INTERNACIONALES

La Fuerza Aérea de EE. UU. y sus aliados noruegos prueban el arma antibuque QUICKSINK en el mar de Noruega.

La Fuerza Aérea de los Estados Unidos colaboró ​​con éxito con sus aliados noruegos para probar las capacidades de ataque marítimo de precisión de última generación en el Mar de Noruega. La operación conjunta, que tuvo lugar el 3 de septiembre, demostró la eficacia del sistema de armas marítimas QUICKSINK en un escenario de combate realista.

La prueba integró un bombardero furtivo B-2 Spirit de la Base Aérea Whiteman en Misuri con cazas F-35 de la Real Fuerza Aérea Noruega para ejecutar un ataque de largo alcance contra un buque de superficie. El B-2 empleó munición QUICKSINK guiada con precisión para atacar y hundir el objetivo marítimo, lo que validó el sigilo, el alcance y la flexibilidad de carga útil del avión.

El sistema QUICKSINK incorpora Municiones de Ataque Directo Conjunto (JDAM), una bomba guiada con precisión disponible en variantes de entre 225 y 900 kg. En esta última operación se utilizó la variante de 225 kg, conocida como GBU-38 JDAM, según fotos publicadas por la Fuerza Aérea de EE. UU.

“Esta prueba es un claro ejemplo de cómo trabajamos con aliados de confianza para implementar nuevas capacidades con mayor rapidez e inteligencia”, declaró el coronel Scott Gunn, comandante del Ala 53. “No solo nos preparamos para el futuro; lo estamos construyendo juntos”.

El apoyo noruego proporcionó infraestructura crítica y acceso al espacio aéreo, lo que permitió que la prueba se llevara a cabo en un entorno estratégico y operativamente desafiante. El ejercicio avanzó en tácticas para operaciones de largo alcance entre sensores y tiradores, incluyendo la integración de comunicaciones fuera de la línea de visión y capacidades de selección de blancos multidominio, esenciales en entornos de disputa.

“Estamos fortaleciendo la preparación en ambos lados del Atlántico y creando opciones que hacen que el ataque marítimo sea más distribuido, resistente e integrado”, dijo el teniente coronel Stephen Bressett, comandante del 72.º Escuadrón de Pruebas y Evaluación.

El sistema QUICKSINK representa un avance significativo en las capacidades de ataque marítimo. Desarrollado como una Demostración Tecnológica de Capacidad Conjunta, QUICKSINK proporciona un método económico para neutralizar buques de superficie mediante municiones modificadas lanzadas desde el aire. El sistema se probó previamente en junio de 2025, cuando se desplegó con éxito una variante de 227 kg desde un B-2 Spirit en el Campo de Pruebas del Golfo de la Base Aérea de Eglin.

La Fuerza Aérea de EE. UU. ha realizado otros ejercicios QUICKSINK en el Campo de Pruebas del Golfo en 2022 y 2024, así como en julio de 2024 durante el RIMPAC SINKEX.
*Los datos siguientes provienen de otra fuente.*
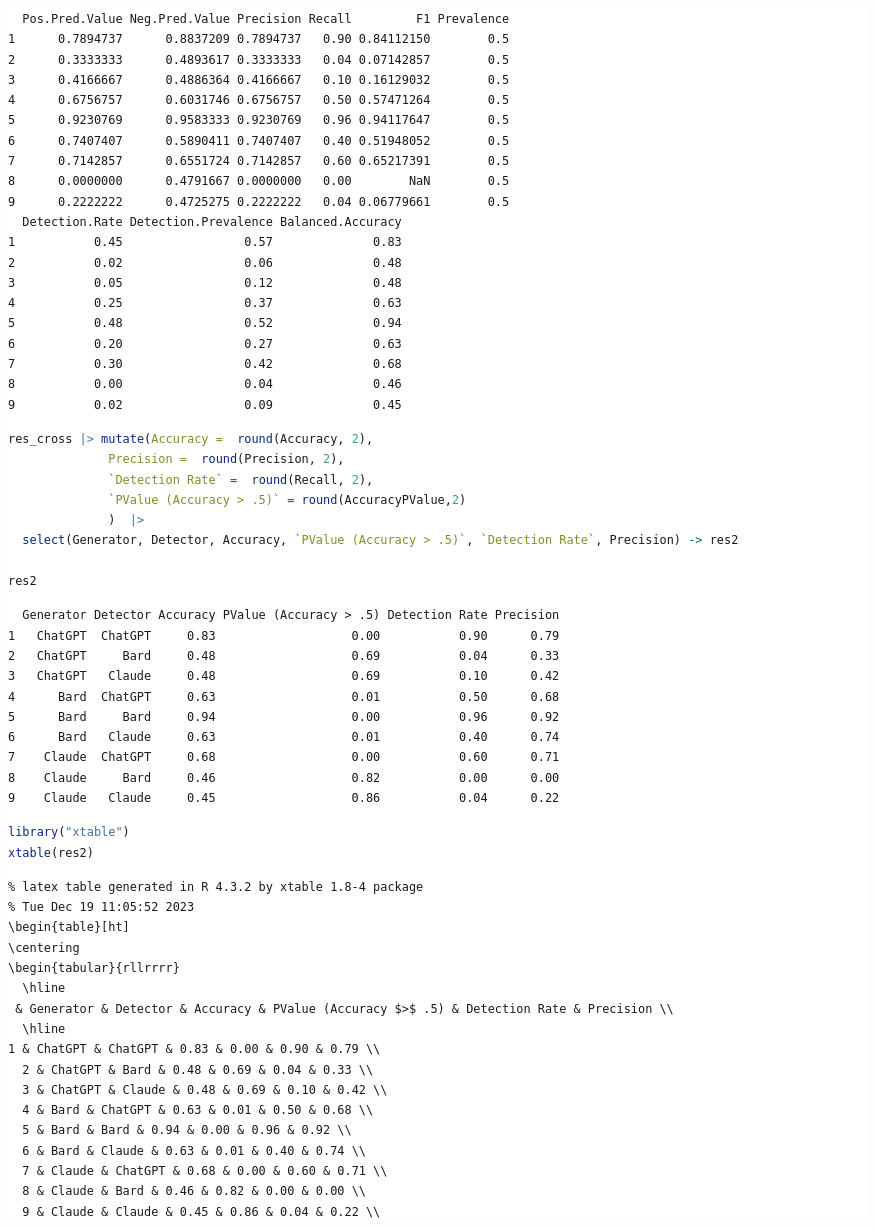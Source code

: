       Pos.Pred.Value Neg.Pred.Value Precision Recall         F1 Prevalence
    1      0.7894737      0.8837209 0.7894737   0.90 0.84112150        0.5
    2      0.3333333      0.4893617 0.3333333   0.04 0.07142857        0.5
    3      0.4166667      0.4886364 0.4166667   0.10 0.16129032        0.5
    4      0.6756757      0.6031746 0.6756757   0.50 0.57471264        0.5
    5      0.9230769      0.9583333 0.9230769   0.96 0.94117647        0.5
    6      0.7407407      0.5890411 0.7407407   0.40 0.51948052        0.5
    7      0.7142857      0.6551724 0.7142857   0.60 0.65217391        0.5
    8      0.0000000      0.4791667 0.0000000   0.00        NaN        0.5
    9      0.2222222      0.4725275 0.2222222   0.04 0.06779661        0.5
      Detection.Rate Detection.Prevalence Balanced.Accuracy
    1           0.45                 0.57              0.83
    2           0.02                 0.06              0.48
    3           0.05                 0.12              0.48
    4           0.25                 0.37              0.63
    5           0.48                 0.52              0.94
    6           0.20                 0.27              0.63
    7           0.30                 0.42              0.68
    8           0.00                 0.04              0.46
    9           0.02                 0.09              0.45

``` r
res_cross |> mutate(Accuracy =  round(Accuracy, 2),
              Precision =  round(Precision, 2),
              `Detection Rate` =  round(Recall, 2),
              `PValue (Accuracy > .5)` = round(AccuracyPValue,2)
              )  |> 
  select(Generator, Detector, Accuracy, `PValue (Accuracy > .5)`, `Detection Rate`, Precision) -> res2

res2
```

      Generator Detector Accuracy PValue (Accuracy > .5) Detection Rate Precision
    1   ChatGPT  ChatGPT     0.83                   0.00           0.90      0.79
    2   ChatGPT     Bard     0.48                   0.69           0.04      0.33
    3   ChatGPT   Claude     0.48                   0.69           0.10      0.42
    4      Bard  ChatGPT     0.63                   0.01           0.50      0.68
    5      Bard     Bard     0.94                   0.00           0.96      0.92
    6      Bard   Claude     0.63                   0.01           0.40      0.74
    7    Claude  ChatGPT     0.68                   0.00           0.60      0.71
    8    Claude     Bard     0.46                   0.82           0.00      0.00
    9    Claude   Claude     0.45                   0.86           0.04      0.22

``` r
library("xtable")
xtable(res2)
```

    % latex table generated in R 4.3.2 by xtable 1.8-4 package
    % Tue Dec 19 11:05:52 2023
    \begin{table}[ht]
    \centering
    \begin{tabular}{rllrrrr}
      \hline
     & Generator & Detector & Accuracy & PValue (Accuracy $>$ .5) & Detection Rate & Precision \\ 
      \hline
    1 & ChatGPT & ChatGPT & 0.83 & 0.00 & 0.90 & 0.79 \\ 
      2 & ChatGPT & Bard & 0.48 & 0.69 & 0.04 & 0.33 \\ 
      3 & ChatGPT & Claude & 0.48 & 0.69 & 0.10 & 0.42 \\ 
      4 & Bard & ChatGPT & 0.63 & 0.01 & 0.50 & 0.68 \\ 
      5 & Bard & Bard & 0.94 & 0.00 & 0.96 & 0.92 \\ 
      6 & Bard & Claude & 0.63 & 0.01 & 0.40 & 0.74 \\ 
      7 & Claude & ChatGPT & 0.68 & 0.00 & 0.60 & 0.71 \\ 
      8 & Claude & Bard & 0.46 & 0.82 & 0.00 & 0.00 \\ 
      9 & Claude & Claude & 0.45 & 0.86 & 0.04 & 0.22 \\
A diferencia de las armas antibuque tradicionales, como los torpedos, que requieren submarinos para revelar su posición, QUICKSINK permite ataques aéreos marítimos en vastas áreas a una velocidad mucho mayor. Esta tecnología utiliza la tecnología de búsqueda de Arquitectura de Sistemas Abiertos de Armas (WOSA) del Laboratorio de Investigación de la Fuerza Aérea, que reduce costos gracias a su modularidad y permite la integración de componentes de diferentes fabricantes.

Esta última prueba también validó las variantes grandes y pequeñas del sistema de ataque de precisión, ampliando las opciones operativas para los comandantes en operaciones centradas en el ámbito marítimo.